Inside the glossy wrapping there is a white cardboard box divided into compartments. The graphics card is wrapped in an antistatic bag and is accompanied with the following accessories:

  • Molex → 6-pin PCI Express power converter;
  • DVI-I → D-Sub converter;
  • VIVO (S-Video/RCA In/Out) splitter;
  • YPbPr splitter;
  • S-Video cable;
  • RCA cable;
  • Rear panel bracket with vent holes;
  • Brief user guide;
  • CD disk with drivers;
  • CD disk with CyberLink DVD Solution.

This is PowerColor’s typical set of accessories. The only surprising thing is the lack of a flexible connector for uniting two X1950 Pro cards into a CrossFire subsystem. The X1950 Pro SCS3 section of the company’s website does not mention that connector, but says it is included with the other X1950 Pro models.

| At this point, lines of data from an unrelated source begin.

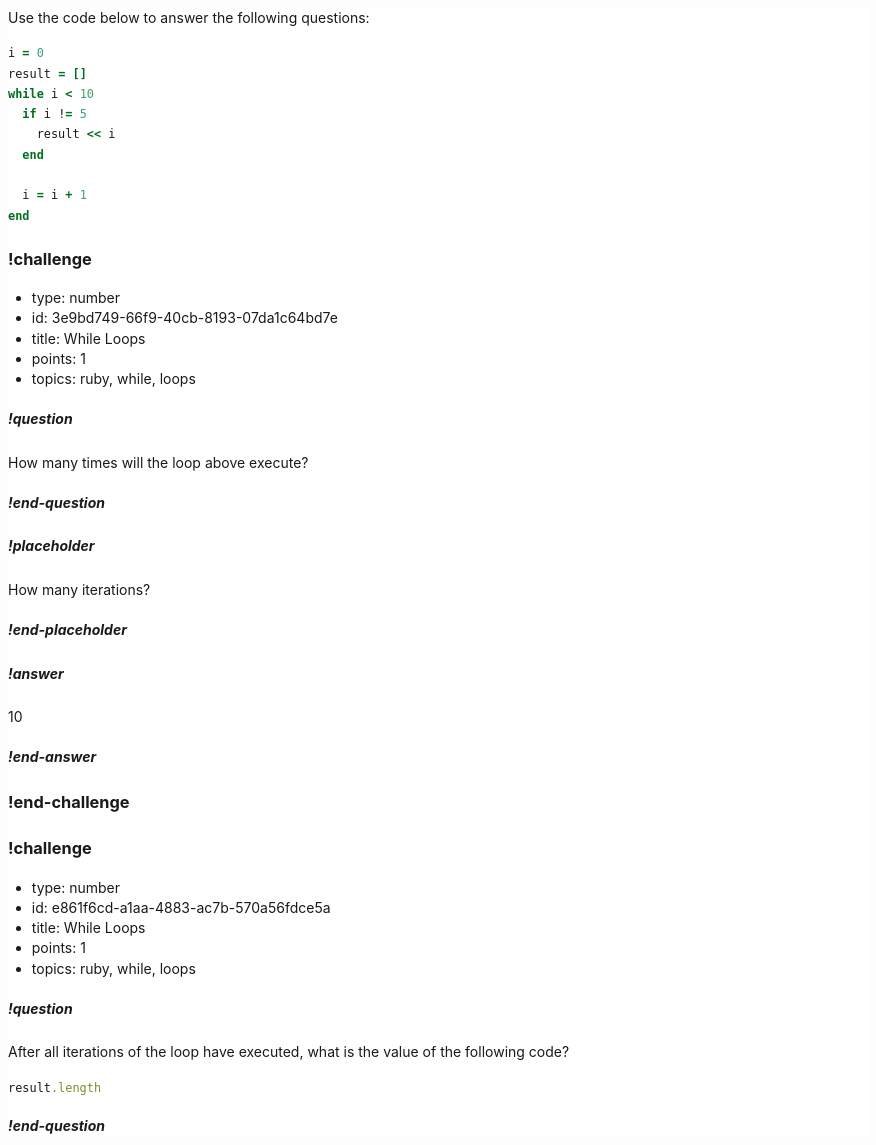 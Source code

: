 Use the code below to answer the following questions:

```ruby
i = 0
result = []
while i < 10
  if i != 5
    result << i
  end

  i = i + 1
end
```

### !challenge

* type: number
* id: 3e9bd749-66f9-40cb-8193-07da1c64bd7e
* title: While Loops
* points: 1
* topics: ruby, while, loops

##### !question

How many times will the loop above execute?

##### !end-question

##### !placeholder

How many iterations?

##### !end-placeholder

##### !answer

10

##### !end-answer
### !end-challenge
### !challenge

* type: number
* id: e861f6cd-a1aa-4883-ac7b-570a56fdce5a
* title: While Loops
* points: 1
* topics: ruby, while, loops

##### !question

After all iterations of the loop have executed, what is the value of the following code?

```ruby
result.length
```
##### !end-question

This may be explained by the product’s targeting at silent computer systems, for users who need silent rather than top-performing components. Considering the dimensions of the card’s cooler, this is logical, although arguable, solution.

The brief user manual is designed in a new format. It used to be a voluminous brochure describing in detail every aspect of the graphics card installation and usage. Now it is a multilingual poster that gives the user just some basic information about installing the card into the system. This is actually all the documentation you get with your PowerColor X1950 Pro – the full electronic user manual is missing on the driver CD.

The CyberLink DVD Solution disc enclosed with the card is a collection of software for processing audio and video content. It includes the following programs:

  • PowerDirector
  • MediaShow
  • MusicMatch
  • PowerBackup
  • PowerDVD
  • PowerProducer
  • Power2Go
  • PowerDVD Copy

All the programs are licensed versions except for PowerBackup and PowerDVD which are trials. The PowerColor X1950 Pro SCS3 being a multimedia more than games-oriented product, this disc is a very appropriate bonus. So, we don’t have any gripes about the packaging and accessories of the described PowerColor card, except for the rather too simplified user manual.